Sadly, often the only option available in mental health crises is to call 911 on people, leading to distressing or deadly encounters with law enforcement. We have a long way to go to ensure that suicide prevention and crisis care are compassionate, culturally attuned, and trauma-informed.
EM: What are your thoughts on the current, dominant paradigm of diagnosing and treating mental disorders and the use of so-called psychiatric medication to treat mental disorders in children, teens and adults?
LH: We currently have a one-size-fits all approach to “mental health” in this country, which can essentially be summed up as “meds and beds.” I have some friends and loved ones who find the voluntary use of psychiatric medication helpful. They have a collaborative relationship with their psychiatrists, who listen to them about what is working and isn’t working. They are in charge of their own treatment choices and options. But most people are not in that situation.

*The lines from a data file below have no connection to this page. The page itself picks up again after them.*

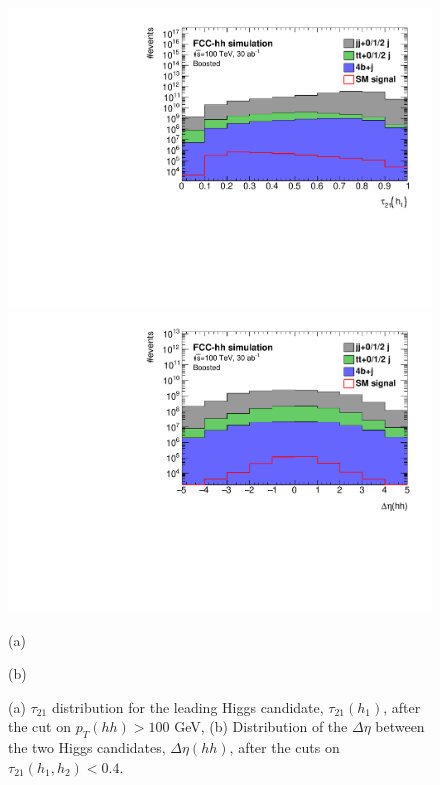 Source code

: \begin{figure}
	\centering
	\begin{minipage}{.5\textwidth}
		\centering
		\includegraphics[width=\linewidth]{./images/hist_h1_tau21_stack.pdf}
	\end{minipage}%
	\begin{minipage}{.5\textwidth}
		\centering
		\includegraphics[width=\linewidth]{./images/hist_hh_deltaEta_stack.pdf}
	\end{minipage}
	\begin{minipage}[t]{0.5\textwidth}
		\caption*{(a)}
	\end{minipage}%
	\hfill
	\begin{minipage}[t]{0.5\textwidth}
		\caption*{(b)}
	\end{minipage}
	\caption{(a) $\tau_{21}$ distribution for the leading Higgs candidate, $\tau_{21}(h_1)$, after the cut on $p_T(hh)>100$ GeV, (b) Distribution of the $\Delta\eta$ between the two Higgs candidates, $\Delta\eta(hh)$, after the cuts on $\tau_{21}(h_1,h_2)<0.4$.}
	\label{fig:sub_stack}
\end{figure}

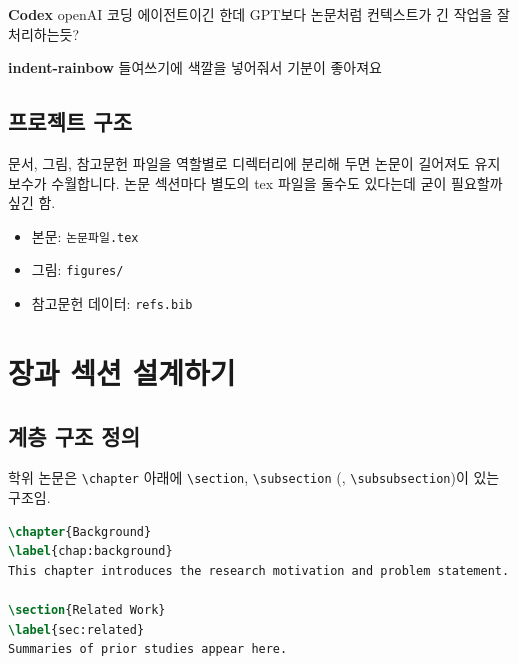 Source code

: \documentclass[doctor, korean]{pnuthesis_me}
\begin{document}
\textbf{Codex} openAI 코딩 에이전트이긴 한데 GPT보다 논문처럼 컨텍스트가 긴 작업을 잘 처리하는듯?

\textbf{indent-rainbow} 들여쓰기에 색깔을 넣어줘서 기분이 좋아져요

\section{프로젝트 구조}
문서, 그림, 참고문헌 파일을 역할별로 디렉터리에 분리해 두면 논문이 길어져도 유지 보수가 수월합니다.
논문 섹션마다 별도의 tex 파일을 둘수도 있다는데 굳이 필요할까 싶긴 함.
\begin{itemize}
    \item 본문: \texttt{논문파일.tex}
    \item 그림: \texttt{figures/}
    \item 참고문헌 데이터: \texttt{refs.bib}
\end{itemize}


\chapter{장과 섹션 설계하기}
\section{계층 구조 정의}\label{sec:structure}
학위 논문은 \verb|\chapter| 아래에 \verb|\section|, \verb|\subsection| (, \verb|\subsubsection|)이 있는 구조임.
\begin{lstlisting}[language=TeX]
\chapter{Background}
\label{chap:background}
This chapter introduces the research motivation and problem statement.

\section{Related Work}
\label{sec:related}
Summaries of prior studies appear here.
\end{lstlisting}
\end{document}
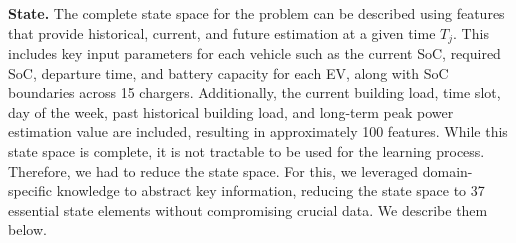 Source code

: {\bf State.}
The complete state space for the problem can be described using features that provide historical, current, and future estimation at a given time $T_j$.
This includes key input parameters for each vehicle such as the current SoC, required SoC, departure time, and battery capacity for each EV, along with SoC boundaries across 15 chargers. Additionally, the current building load, time slot, day of the week, past historical building load, and long-term peak power estimation value are included, resulting in approximately 100 features. While this state space is complete, it is not tractable to be used for the learning process. Therefore, we had to reduce the state space. For this,
we leveraged domain-specific knowledge to abstract key information, reducing the state space to 37 essential state elements without compromising crucial data. We describe them below.
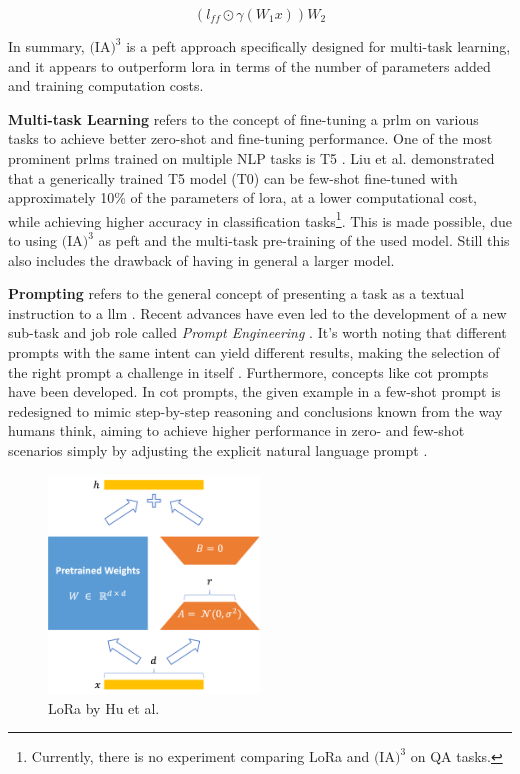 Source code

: \begin{equation}
    (l_{ff} \odot \gamma (W_1x))W_2
\end{equation}

In summary, \textbf{$\text{(IA)}^3$} is a \gls{peft} approach specifically designed for multi-task learning, and it appears to outperform \gls{lora} in terms of the number of parameters added and training computation costs.

\textbf{Multi-task Learning} refers to the concept of fine-tuning a \gls{prlm} on various tasks to achieve better zero-shot and fine-tuning performance. One of the most prominent \gls{prlm}s trained on multiple NLP tasks is T5 \cite{raffel_exploring_2023}. Liu et al. \cite{liu_few-shot_2022} demonstrated that a generically trained T5 model (T0) can be few-shot fine-tuned with approximately 10\% of the parameters of \gls{lora}, at a lower computational cost, while achieving higher accuracy in classification tasks\footnote{Currently, there is no experiment comparing LoRa and $\text{(IA)}^3$ on QA tasks.}. This is made possible, due to using $\text{(IA)}^3$ as \gls{peft} and the multi-task pre-training of the used model. Still this also includes the drawback of having in general a larger model.

\textbf{Prompting} refers to the general concept of presenting a task as a textual instruction to a \gls{llm} \cite{brown_language_2020}. Recent advances have even led to the development of a new sub-task and job role called \textit{Prompt Engineering} \cite{white_prompt_2023}. It's worth noting that different prompts with the same intent can yield different results, making the selection of the right prompt a challenge in itself \cite{liu_gpt_2021}. Furthermore, concepts like \gls{cot} prompts have been developed. In \gls{cot} prompts, the given example in a few-shot prompt is redesigned to mimic step-by-step reasoning and conclusions known from the way humans think, aiming to achieve higher performance in zero- and few-shot scenarios simply by adjusting the explicit natural language prompt \cite{wei_chain--thought_2023}.

\begin{figure}
    \centering
    \includegraphics[width=0.5\textwidth]{Grafiken/Lora.png}
    \caption{LoRa by Hu et al. \cite{hu_lora_nodate}}
    \label{fig:lora}
\end{figure}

My mother, who was diagnosed with schizophrenia, was so heavily drugged for most of her life that she could hardly function. She had no say over her medications whatsoever; any objection was viewed as “noncompliance” and a symptom of her “illness.” She died at the age of 46, and I am certain this was in large part due to the toxic effects of a lifetime of extreme overmedication on cocktails of antipsychotic and other drugs.
The key when it comes to medications or any other treatment is voice and truly informed choice. Many communities are demanding that “treatment” be redefined in a way that is responsive to their issues and needs. They are often less focused on cookie-cutter solutions such as “meds and beds,” and advocate instead for culturally and gender-responsive, holistic approaches to care. This is the critical direction for advocacy, now and in the future: to fight back and collectively reclaim our lives and health.
Leah Harris is a mother, storyteller, survivor, and activist. She is founder of The Shifa Project, a woman-owned social enterprise focused on healing trauma and toxic stress through the expressive arts and holistic, mind-body approaches. Her writing has been published at The Huffington Post, Truthout, Mad In America, Off Our Backs: a Women’s Newsjournal, Adbusters, and CounterPunch.
This post was previously published on Psychology Today.